Whistleblowers:

Lab that Ignores Employee’s Billing Concerns Settles FCA Case for $43 Million

One of the costliest False Claims Act settlements involving lab tests in recent years is still one more cautionary tale of how dismissing the reports of lab employees who come forward to express internal compliance concerns can fester into a devastating whistleblower lawsuit.

The Whistle Blows

The concerned-employee-turned-whistleblower in this case was the board-certified physician hired by North Carolina-based Genova Diagnostics as Chief Medical Order tasked with responsibility to develop medical necessity evidence for IgG allergen, NutrEval and GI Effects, three of the firm’s unconventional test profiles. Over time, he realized that there was no such evidence and advised the lab not to bill Medicare, TRICARE and private insurers for the tests.

The Lab Plugs Its Ears

He claims that Genova dismissed his concerns as “overly conservative,” and then cut his department’s budget, before excluding him from management meetings and eventually firing him over what he contended were trumped up employment misconduct charges. So, the whistleblower took his case to federal court [United States ex rel. Darryl Landis, M.D. v. Genova Diagnostics, Inc., et al., No. 1:17-cv-341 (W.D.N.C.)].

The Feds Get Involved

The DOJ entered the scene, charging Genova with falsely billing for IgG allergen, NutrEval and GI Effects tests, citing the lack of published, peer-reviewed or high-quality clinical studies demonstrating the effectiveness of the tests.

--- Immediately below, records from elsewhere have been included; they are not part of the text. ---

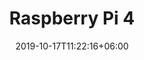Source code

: ---
title: 'Raspberry Pi 4'
date: 2019-10-17T11:22:16+06:00
draft: false
# meta description 
description: 'It%27s+A+Wonderful+Product+for+those+who+travelled+alot'
# product Price
price: '5050.85'

# Product Short Description
shortDescription: 'It%27s+A+Wonderful+Product+for+those+who+travelled+alot'
productID: 'A83F4134-C61A-EC11-847A-0022486E52CE'
type: 'products'
category: 'Electronics' 
images:
  - image: 'https://www.canon-europe.com/media/PCA%20Exercise%20-%20Landscape%20Photography%20exercise-landscape-photos-opener-05_1200%20x%20400_tcm13-1444470.jpg'  
  - image: 'https://erastore.eralive.net/images/products/7A07BF6A-6F18-EC11-847A-0022486E52CE3.png'  
---
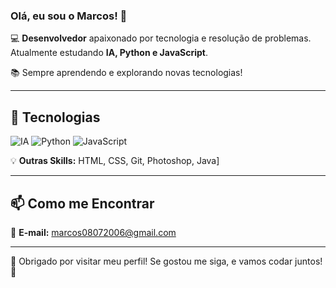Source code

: ### Olá, eu sou o Marcos! 👋

💻 **Desenvolvedor** apaixonado por tecnologia e resolução de problemas. Atualmente estudando **IA, Python e JavaScript**.

📚 Sempre aprendendo e explorando novas tecnologias!

---

## 🚀 Tecnologias

![IA](https://img.shields.io/badge/IA-FF6F00?style=for-the-badge&logo=ai&logoColor=white)
![Python](https://img.shields.io/badge/Python-3776AB?style=for-the-badge&logo=python&logoColor=white)
![JavaScript](https://img.shields.io/badge/JavaScript-F7DF1E?style=for-the-badge&logo=javascript&logoColor=black)

💡 **Outras Skills:** HTML, CSS, Git, Photoshop, Java]

---

## 📫 Como me Encontrar

📧 **E-mail:** [marcos08072006@gmail.com](mailto:marcos08072006@gmail.com) 

---

🎉 Obrigado por visitar meu perfil! Se gostou me siga, e vamos codar juntos! 🚀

And since the tests weren’t scientifically proven effective at diagnosing any medical conditions, they weren’t deemed medically necessary under Medicare coverage rules. The DOJ also accused Genova of falsely coding the tests and paying compensation to phlebotomy vendors in violation of the Stark Law.

The Price of Settlement

After doing its own internal assessment, Genova concluded that it had done nothing wrong. But facing the risk of litigation and prosecution, it decided that discretion was the better part of valor and settled the case. The price tag could run as high as $43 million, including:

  • Over $17 million in Medicare and TRICARE payments forfeited; and
  • Additional penalties of13% of any net annual revenue above $100 million and 20% of any asset sales over $1 million over the next five years, subject to a $26 million cap.

The whistleblower stands to collect up to $6.5 million of this award.